Data to process:
----

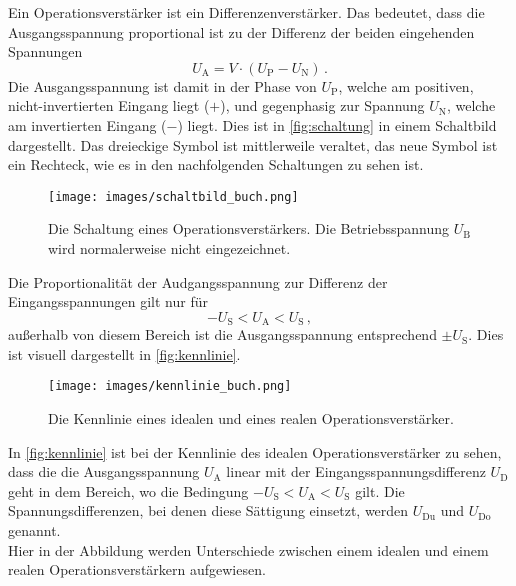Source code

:         \noindent 
        Ein Operationsverstärker ist ein Differenzenverstärker. Das bedeutet, dass die Ausgangsspannung proportional ist zu der Differenz der beiden 
        eingehenden Spannungen 
        \begin{equation*}
            U_\text{A} = V \cdot \left( U_\text{P} - U_\text{N}\right)\, .
        \end{equation*}
        Die Ausgangsspannung ist damit in der Phase von $U_\text{P}$, welche am positiven, nicht-invertierten Eingang liegt ($+$), und gegenphasig zur 
        Spannung $U_\text{N}$, welche am invertierten Eingang ($-$) liegt. Dies ist in \autoref{fig:schaltung} in einem Schaltbild dargestellt. 
        Das dreieckige Symbol ist mittlerweile veraltet, das neue Symbol ist ein Rechteck, wie es in den nachfolgenden Schaltungen zu sehen ist. 
        \begin{figure}%
            \centering%
            \texttt{[image: images/schaltbild\_buch.png]}%
            \caption{Die Schaltung eines Operationsverstärkers. Die Betriebsspannung $U_\text{B}$ wird normalerweise nicht eingezeichnet. \cite{BrabetzHaasSpieker+2015}}%
            \label{fig:schaltung}%
        \end{figure}%
        Die Proportionalität der Audgangsspannung zur Differenz der Eingangsspannungen gilt nur für 
        \begin{equation*}
            - U_\text{S} < U_\text{A} < U_\text{S}\, ,
        \end{equation*}
        außerhalb von diesem Bereich ist die Ausgangsspannung entsprechend $\pm U_\text{S}$. Dies ist visuell dargestellt in \autoref{fig:kennlinie}.
        \begin{figure}%
            \centering%
            \texttt{[image: images/kennlinie\_buch.png]}%
            \caption{Die Kennlinie eines idealen und eines realen Operationsverstärker. \cite{BrabetzHaasSpieker+2015}}%
            \label{fig:kennlinie}%
        \end{figure}%
        In \autoref{fig:kennlinie} ist bei der Kennlinie des idealen Operationsverstärker zu sehen, dass die die Ausgangsspannung $U_\text{A}$ linear 
        mit der Eingangsspannungsdifferenz $U_\text{D}$ geht in dem Bereich, wo die Bedingung $- U_\text{S} < U_\text{A} < U_\text{S}$ gilt. 
        Die Spannungsdifferenzen, bei denen diese Sättigung einsetzt, werden $U_\text{Du}$ und $U_\text{Do}$ genannt. \\
        Hier in der Abbildung werden Unterschiede zwischen einem idealen und einem realen Operationsverstärkern aufgewiesen. 
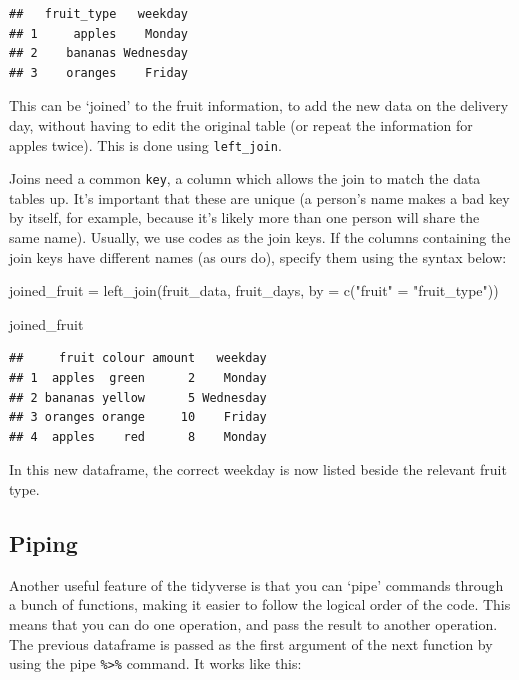 \documentclass[
]{book}
\newenvironment{Shaded}{\begin{snugshade}}{\end{snugshade}}
\newcommand{\AttributeTok}[1]{\textcolor[rgb]{0.77,0.63,0.00}{#1}}
\newcommand{\FunctionTok}[1]{\textcolor[rgb]{0.00,0.00,0.00}{#1}}
\newcommand{\NormalTok}[1]{#1}
\newcommand{\OtherTok}[1]{\textcolor[rgb]{0.56,0.35,0.01}{#1}}
\newcommand{\StringTok}[1]{\textcolor[rgb]{0.31,0.60,0.02}{#1}}
\begin{document}
\begin{verbatim}
##   fruit_type   weekday
## 1     apples    Monday
## 2    bananas Wednesday
## 3    oranges    Friday
\end{verbatim}

This can be `joined' to the fruit information, to add the new data on the delivery day, without having to edit the original table (or repeat the information for apples twice). This is done using \texttt{left\_join}.

Joins need a common \texttt{key}, a column which allows the join to match the data tables up. It's important that these are unique (a person's name makes a bad key by itself, for example, because it's likely more than one person will share the same name). Usually, we use codes as the join keys. If the columns containing the join keys have different names (as ours do), specify them using the syntax below:

\begin{Shaded}
\begin{Highlighting}[]
\NormalTok{joined\_fruit }\OtherTok{=} \FunctionTok{left\_join}\NormalTok{(fruit\_data, fruit\_days, }\AttributeTok{by =} \FunctionTok{c}\NormalTok{(}\StringTok{"fruit"} \OtherTok{=} \StringTok{"fruit\_type"}\NormalTok{))}

\NormalTok{joined\_fruit}
\end{Highlighting}
\end{Shaded}

\begin{verbatim}
##     fruit colour amount   weekday
## 1  apples  green      2    Monday
## 2 bananas yellow      5 Wednesday
## 3 oranges orange     10    Friday
## 4  apples    red      8    Monday
\end{verbatim}

In this new dataframe, the correct weekday is now listed beside the relevant fruit type.

\hypertarget{piping}{%
\subsection{Piping}\label{piping}}

Another useful feature of the tidyverse is that you can `pipe' commands through a bunch of functions, making it easier to follow the logical order of the code. This means that you can do one operation, and pass the result to another operation. The previous dataframe is passed as the first argument of the next function by using the pipe \texttt{\%\textgreater{}\%} command. It works like this:
\end{document}
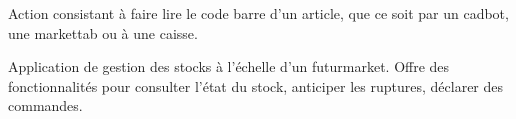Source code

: Action consistant à faire lire le code barre d'un article, que ce soit par un cadbot, une markettab ou à une caisse.
\par

Application de gestion des stocks à l'échelle d'un futurmarket.
Offre des fonctionnalités pour consulter l'état du stock, anticiper les ruptures, déclarer des commandes.
\par
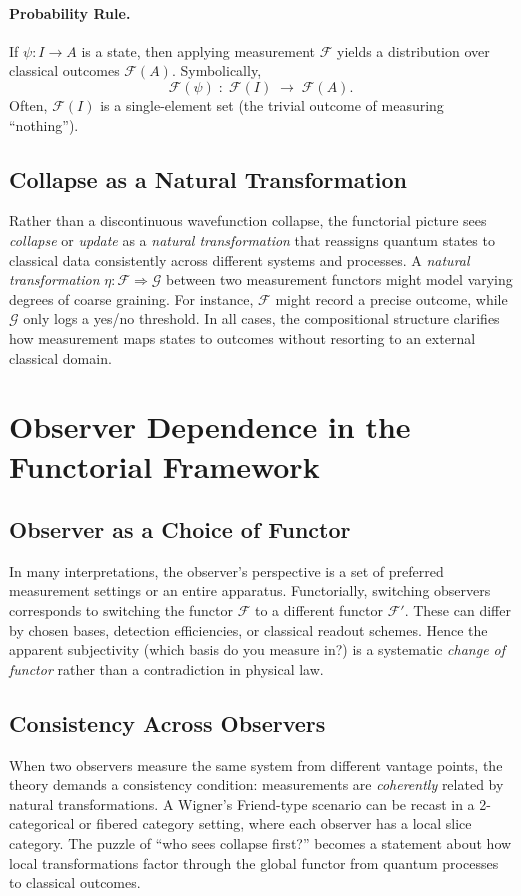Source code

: \documentclass[12pt]{article}
\begin{document}
\paragraph{Probability Rule.}
If \(\psi : I \to A\) is a state, then applying measurement \(\mathcal{F}\) yields a distribution over classical outcomes 
\(\mathcal{F}(A)\). Symbolically,
\[
\mathcal{F}(\psi) \;:\; \mathcal{F}(I) \;\to\; \mathcal{F}(A).
\]
Often, \(\mathcal{F}(I)\) is a single-element set (the trivial outcome of measuring ``nothing'').

\subsection{Collapse as a Natural Transformation}
Rather than a discontinuous wavefunction collapse, the functorial picture sees \emph{collapse} or \emph{update} as a 
\emph{natural transformation} that reassigns quantum states to classical data consistently across different systems and processes. 
A \emph{natural transformation} \(\eta : \mathcal{F} \Rightarrow \mathcal{G}\) between two measurement functors might 
model varying degrees of coarse graining. For instance, \(\mathcal{F}\) might record a precise outcome, while \(\mathcal{G}\) 
only logs a yes/no threshold. In all cases, the compositional structure clarifies how measurement maps states to outcomes 
without resorting to an external classical domain.

\section{Observer Dependence in the Functorial Framework}
\label{sec:observer}

\subsection{Observer as a Choice of Functor}
In many interpretations, the observer's perspective is a set of preferred measurement settings or an entire apparatus. 
Functorially, switching observers corresponds to switching the functor \(\mathcal{F}\) to a different functor \(\mathcal{F}'\). 
These can differ by chosen bases, detection efficiencies, or classical readout schemes. 
Hence the apparent subjectivity (which basis do you measure in?) is a systematic \emph{change of functor} 
rather than a contradiction in physical law.

\subsection{Consistency Across Observers}
When two observers measure the same system from different vantage points, 
the theory demands a consistency condition: measurements are \emph{coherently} related by natural transformations. 
A Wigner's Friend-type scenario can be recast in a 2-categorical or fibered category setting, 
where each observer has a local slice category. The puzzle of “who sees collapse first?” 
becomes a statement about how local transformations factor through the global functor from 
quantum processes to classical outcomes.
\end{document}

----

Task description: Your response should be each line that includes the word "might", copied from the records.

Answer below:
A \emph{natural transformation} \(\eta : \mathcal{F} \Rightarrow \mathcal{G}\) between two measurement functors might 
model varying degrees of coarse graining. For instance, \(\mathcal{F}\) might record a precise outcome, while \(\mathcal{G}\) 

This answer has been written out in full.